Aim of the exercise:
What lines of the listing below contain the word "label"? Copy each of them out.
■ ■ ■ ■
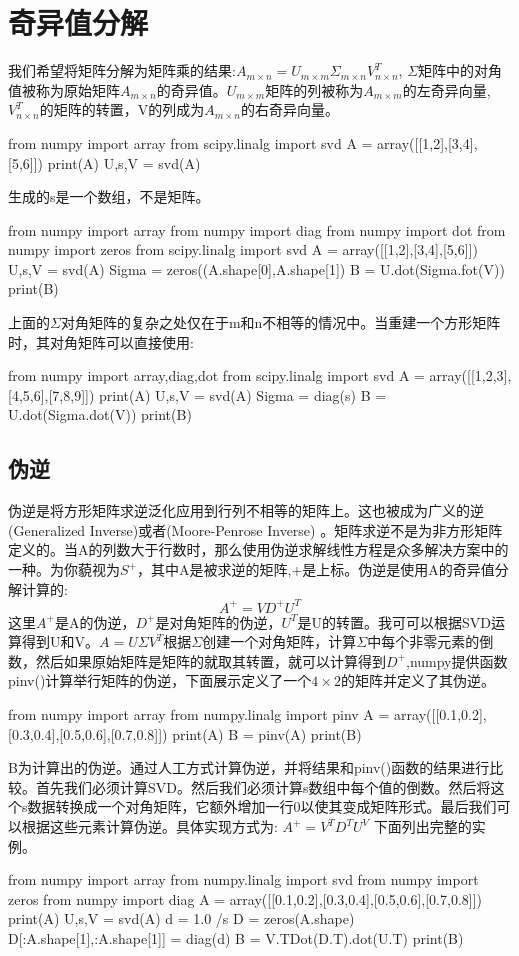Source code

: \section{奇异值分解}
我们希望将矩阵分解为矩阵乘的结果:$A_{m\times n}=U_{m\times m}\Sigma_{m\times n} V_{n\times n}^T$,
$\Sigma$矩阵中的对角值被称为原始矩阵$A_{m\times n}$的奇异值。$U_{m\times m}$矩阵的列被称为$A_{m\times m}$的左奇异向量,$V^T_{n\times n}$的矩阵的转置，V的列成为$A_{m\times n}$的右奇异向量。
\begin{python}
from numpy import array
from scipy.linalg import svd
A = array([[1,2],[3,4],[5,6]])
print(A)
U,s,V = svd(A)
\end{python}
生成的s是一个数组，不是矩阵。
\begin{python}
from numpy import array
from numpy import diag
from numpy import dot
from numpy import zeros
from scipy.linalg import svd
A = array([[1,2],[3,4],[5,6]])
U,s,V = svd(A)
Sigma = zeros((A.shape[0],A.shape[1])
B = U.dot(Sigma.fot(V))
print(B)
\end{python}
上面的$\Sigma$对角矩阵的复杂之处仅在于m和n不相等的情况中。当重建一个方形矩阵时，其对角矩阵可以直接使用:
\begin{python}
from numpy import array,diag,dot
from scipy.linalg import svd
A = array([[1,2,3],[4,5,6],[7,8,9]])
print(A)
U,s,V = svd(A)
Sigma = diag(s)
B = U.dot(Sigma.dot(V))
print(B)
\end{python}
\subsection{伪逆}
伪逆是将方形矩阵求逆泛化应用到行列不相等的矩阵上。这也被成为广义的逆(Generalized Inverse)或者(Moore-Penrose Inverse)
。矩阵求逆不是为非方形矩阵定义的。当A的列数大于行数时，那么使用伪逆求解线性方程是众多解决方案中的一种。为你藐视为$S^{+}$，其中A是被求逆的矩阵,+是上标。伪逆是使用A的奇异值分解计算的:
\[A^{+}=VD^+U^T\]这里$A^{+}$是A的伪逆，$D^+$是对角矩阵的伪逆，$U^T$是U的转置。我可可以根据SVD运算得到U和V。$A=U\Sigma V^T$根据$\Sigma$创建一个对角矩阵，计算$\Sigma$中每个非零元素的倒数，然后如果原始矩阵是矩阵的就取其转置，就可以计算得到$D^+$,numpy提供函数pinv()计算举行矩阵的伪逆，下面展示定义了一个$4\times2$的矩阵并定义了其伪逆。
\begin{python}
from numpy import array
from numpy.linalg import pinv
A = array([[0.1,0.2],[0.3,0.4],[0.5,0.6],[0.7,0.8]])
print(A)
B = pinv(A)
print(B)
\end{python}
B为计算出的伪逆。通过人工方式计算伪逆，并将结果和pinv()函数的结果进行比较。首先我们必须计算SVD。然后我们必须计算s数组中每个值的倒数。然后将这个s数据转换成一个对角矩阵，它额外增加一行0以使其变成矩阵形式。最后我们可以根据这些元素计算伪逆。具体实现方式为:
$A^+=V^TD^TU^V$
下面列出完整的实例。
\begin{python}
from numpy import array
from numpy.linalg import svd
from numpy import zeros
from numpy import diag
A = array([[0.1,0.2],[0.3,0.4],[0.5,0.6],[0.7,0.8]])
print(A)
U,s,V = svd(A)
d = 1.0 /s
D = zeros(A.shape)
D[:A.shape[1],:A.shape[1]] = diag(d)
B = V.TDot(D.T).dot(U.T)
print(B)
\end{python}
■ ■ ■ ■
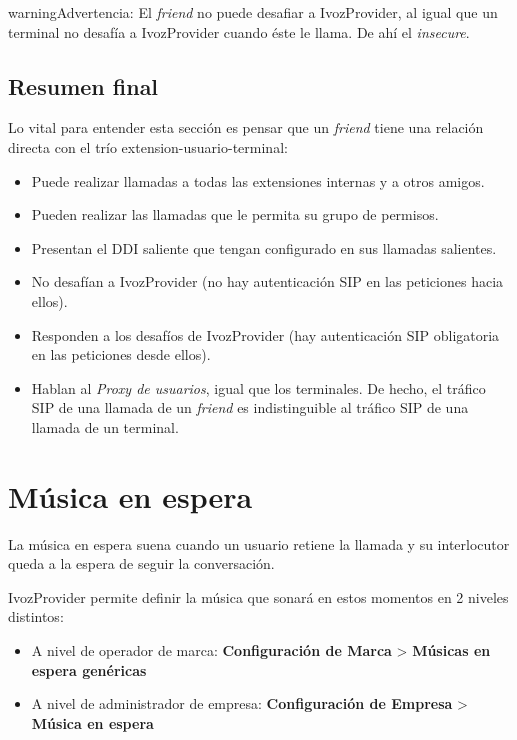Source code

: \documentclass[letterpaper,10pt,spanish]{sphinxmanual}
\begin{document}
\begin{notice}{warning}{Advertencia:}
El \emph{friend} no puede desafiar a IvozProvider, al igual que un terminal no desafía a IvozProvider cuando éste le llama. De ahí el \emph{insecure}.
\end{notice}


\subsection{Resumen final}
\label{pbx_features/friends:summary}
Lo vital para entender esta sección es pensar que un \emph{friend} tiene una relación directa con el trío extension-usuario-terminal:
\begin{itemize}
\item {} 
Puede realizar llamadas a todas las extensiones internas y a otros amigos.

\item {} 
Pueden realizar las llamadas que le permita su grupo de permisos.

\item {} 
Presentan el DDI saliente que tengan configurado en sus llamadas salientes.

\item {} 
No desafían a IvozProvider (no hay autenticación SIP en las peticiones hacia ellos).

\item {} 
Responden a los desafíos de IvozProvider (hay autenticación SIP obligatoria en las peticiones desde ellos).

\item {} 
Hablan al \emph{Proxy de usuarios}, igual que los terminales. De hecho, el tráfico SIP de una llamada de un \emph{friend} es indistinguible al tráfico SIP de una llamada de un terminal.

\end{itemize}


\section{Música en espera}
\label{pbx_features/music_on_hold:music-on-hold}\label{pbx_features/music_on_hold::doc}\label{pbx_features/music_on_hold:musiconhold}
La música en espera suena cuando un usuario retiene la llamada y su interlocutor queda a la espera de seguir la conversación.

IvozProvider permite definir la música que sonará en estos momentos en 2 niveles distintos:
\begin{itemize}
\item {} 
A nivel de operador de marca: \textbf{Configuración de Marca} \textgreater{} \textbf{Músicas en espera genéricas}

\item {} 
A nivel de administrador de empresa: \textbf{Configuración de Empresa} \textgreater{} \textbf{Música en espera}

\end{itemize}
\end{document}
■ ■ ■ ■
Exercise response:
\label{pbx_features/friends:summary}
\label{pbx_features/music_on_hold:music-on-hold}\label{pbx_features/music_on_hold::doc}\label{pbx_features/music_on_hold:musiconhold}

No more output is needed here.